Verse 3. —The “Him” of this verse means Jesus. “And every one that hath this hope in him purifieth himself, even as he is pure.” Nothing can be simpler. If you were expecting a friend, you would be busy getting the house ready to receive him. Both house and household must be made ready. This is common in human life, that your conditions should be answerable to your expectations. Can anything be simpler? I ask, then, both of you and of myself, Have we our house in order, in position to meet Jesus? And by this I mean, Have we our heart and affections waiting on Him? This third verse is just getting the heart into conditions answerable to its expectations. Does ambition? Does the love of gain? Does the gratification of lusts and vanities? Are these things answerable to the hope of Christ’s appearing? Would you not be ashamed to have your house dirty if your friend arrived? Jesus Christ only asks us to do for Him what we always do for our equals. Oh, the intimacy of Christianity, it is not dogmatism! If you regard Christianity as dogmatism (let me say it), you have mistaken the genus of it! Jesus comes and puts Himself before you, and merely requires of you that you treat Him as you treat one another.
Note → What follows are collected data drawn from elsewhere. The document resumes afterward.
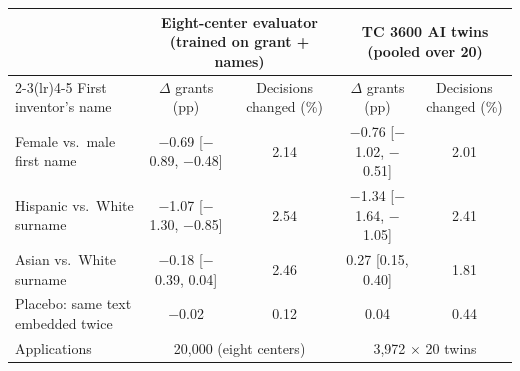 \begin{tabular}{lcccc}
\toprule
 & \multicolumn{2}{c}{Eight-center evaluator (trained on grant + names)} & \multicolumn{2}{c}{TC 3600 AI twins (pooled over 20)} \\
\cmidrule(lr){2-3}\cmidrule(lr){4-5}
First inventor's name & $\Delta$ grants (pp) & Decisions changed (\%) & $\Delta$ grants (pp) & Decisions changed (\%) \\
\midrule
Female vs.\ male first name & $-$0.69 {\footnotesize [$-$0.89, $-$0.48]} & 2.14 & $-$0.76 {\footnotesize [$-$1.02, $-$0.51]} & 2.01 \\
Hispanic vs.\ White surname & $-$1.07 {\footnotesize [$-$1.30, $-$0.85]} & 2.54 & $-$1.34 {\footnotesize [$-$1.64, $-$1.05]} & 2.41 \\
Asian vs.\ White surname & $-$0.18 {\footnotesize [$-$0.39, 0.04]} & 2.46 & 0.27 {\footnotesize [0.15, 0.40]} & 1.81 \\
\addlinespace
Placebo: same text embedded twice & $-$0.02 & 0.12 & 0.04 & 0.44 \\
\midrule
Applications & \multicolumn{2}{c}{20,000 (eight centers)} & \multicolumn{2}{c}{3,972 $\times$ 20 twins} \\
\bottomrule
\end{tabular}
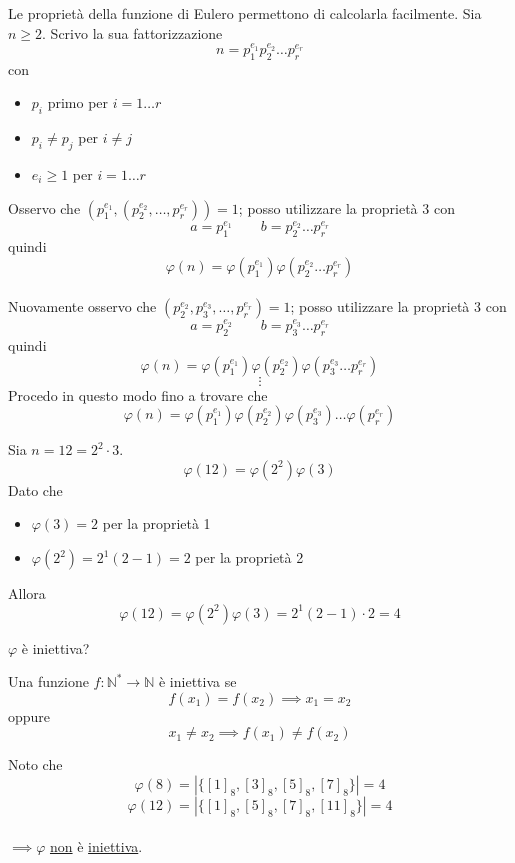 \documentclass[a4paper,12pt, oneside]{book}
\begin{document}
Le proprietà della funzione di Eulero permettono di calcolarla facilmente.
Sia $n \geq 2$. Scrivo la sua fattorizzazione $$n = p_1^{e_1} p_2^{e_2} \dots p_r^{e_r}$$ con \begin{itemize}
	\item $p_i$ primo per $i=1\dots r$
	\item $p_i \not = p_j$ per $i \not = j$
	\item $e_i \geq 1$ per $i = 1 \dots r$
\end{itemize}
Osservo che $(p_1^{e_1}, (p_2^{e_2}, \dots, p_r^{e_r})) = 1$; posso utilizzare la proprietà 3 con
$$a=p_1^{e_1} \qquad b=p_2^{e_2} \dots p_r^{e_r}$$ quindi
$$\varphi(n) = \varphi(p_1^{e_1})\varphi(p_2^{e_2} \dots p_r^{e_r})$$\\
Nuovamente osservo che $(p_2^{e_2}, p_3^{e_3}, \dots, p_r^{e_r}) = 1$; posso utilizzare la proprietà 3 con
$$a=p_2^{e_2} \qquad b=p_3^{e_3} \dots p_r^{e_r}$$ quindi
$$\varphi(n) = \varphi(p_1^{e_1})\varphi(p_2^{e_2})\varphi(p_3^{e_3} \dots p_r^{e_r})$$
$$\vdots$$
Procedo in questo modo fino a trovare che $$\varphi(n) = \varphi(p_1^{e_1})\varphi(p_2^{e_2})\varphi(p_3^{e_3}) \dots \varphi(p_r^{e_r})$$

\begin{esempio}
	Sia $n=12 = 2^2 \cdot 3$.\\
	$$\varphi(12) = \varphi(2^2)\varphi(3)$$
	Dato che \begin{itemize}
		\item $\varphi(3)=2$ per la proprietà 1
		\item $\varphi(2^2)=2^1(2-1) = 2$ per la proprietà 2
	\end{itemize}
	Allora $$\varphi(12) = \varphi(2^2)\varphi(3)=2^1(2-1) \cdot 2 = 4$$
\end{esempio}

\begin{osservazione}
	$\varphi$ è iniettiva?
	\begin{shaded}
		\begin{definizione}
			Una funzione $f: \mathbb{N}^* \rightarrow \mathbb{N}$ è iniettiva se
			$$f(x_1)=f(x_2) \implies x_1=x_2$$
			oppure
			$$x_1 \not = x_2 \implies f(x_1) \not = f(x_2)$$
		\end{definizione}
	\end{shaded}
	Noto che
	$$\varphi(8) = |\{ [1]_8, [3]_8, [5]_8, [7]_8 \}| = 4$$
	$$\varphi(12) = |\{ [1]_8, [5]_8, [7]_8, [11]_8 \}| = 4$$\\
	$\implies \varphi$ \underline{non} è \underline{iniettiva}.
\end{osservazione}
\end{document}
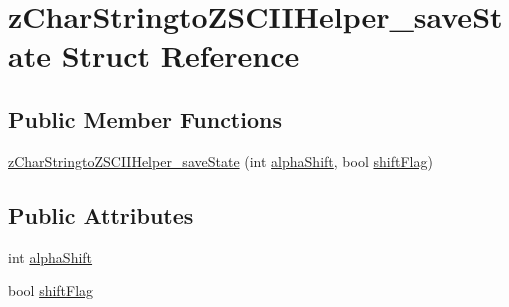 \hypertarget{structz_char_stringto_z_s_c_i_i_helper__save_state}{\section{z\-Char\-Stringto\-Z\-S\-C\-I\-I\-Helper\-\_\-save\-State Struct Reference}
\label{structz_char_stringto_z_s_c_i_i_helper__save_state}
}
\subsection*{Public Member Functions}
\begin{DoxyCompactItemize}
\item 
\hyperlink{structz_char_stringto_z_s_c_i_i_helper__save_state_a1d1d18fcf6483873a0d933be3316273b}{z\-Char\-Stringto\-Z\-S\-C\-I\-I\-Helper\-\_\-save\-State} (int \hyperlink{structz_char_stringto_z_s_c_i_i_helper__save_state_ab9261aec1a4da3630a85089ba3d7ad21}{alpha\-Shift}, bool \hyperlink{structz_char_stringto_z_s_c_i_i_helper__save_state_a9e1b07c9af1aa49e625608ff3e86cc35}{shift\-Flag})
\end{DoxyCompactItemize}
\subsection*{Public Attributes}
\begin{DoxyCompactItemize}
\item 
int \hyperlink{structz_char_stringto_z_s_c_i_i_helper__save_state_ab9261aec1a4da3630a85089ba3d7ad21}{alpha\-Shift}
\item 
bool \hyperlink{structz_char_stringto_z_s_c_i_i_helper__save_state_a9e1b07c9af1aa49e625608ff3e86cc35}{shift\-Flag}
\end{DoxyCompactItemize}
Verse 4. —The Apostle now speaks of the two fountains, which are the spring of all moral being. At first there was but one fountain, and that the lie of the serpent defiled; it became the one common parent (morally) of the whole human family. All are children of wrath, lying in the wicked one. How the Son of God has come to take the spoils from the wicked one, and from the one or the other source every moral existence is derived. “Sin is lawlessness.” “In him is no sin.” You may say, “I know that without John telling it me.” True; but there is deep meaning in John’s giving this truth in this connection. It means, that if you draw your life from Jesus, you draw from an undefilable source, a life which is undefilable! If you draw your life from Satan, you draw that which is all unclean. If you are the creature of the lie, morally born of the liar, you have a life that cannot be improved, it is utterly corrupt. If you are born of the truth, you have a life that cannot be defiled. These are the two fountains of moral being, and they never co-mingle! “Can a fountain yield both sweet water and bitter?” No; the one is undefilable, the other cannot be cleansed. You all know that no river ever can ascend higher than its source. So the creature of lies is under pollution, but he that is born of the Spirit cannot be defiled. And now, may we not truly say, that by the loss of innocence we are gainers. Christ is more than the “Repairer of the Breach!” We can stand before Satan and say, “Out of the eater came forth meat, and out of the strong came sweetness.” Ah it is a divine parable, and how beautifully this is exhibited here. If you have lost the life that was forfeitable, you have received the life that is eternal. You have lost a defilable nature, but you have got an undefilable nature. Would you go back to Adam’s state? Would you wish for a life that, when tested, was lost? You have a better life, you have regained God in a wonderful way, you have regained sonship in a wonderfully better way. Again, I say, it is not here judicial restoration; if you want the putting away of sins, Paul treats of it in Romans and Hebrews.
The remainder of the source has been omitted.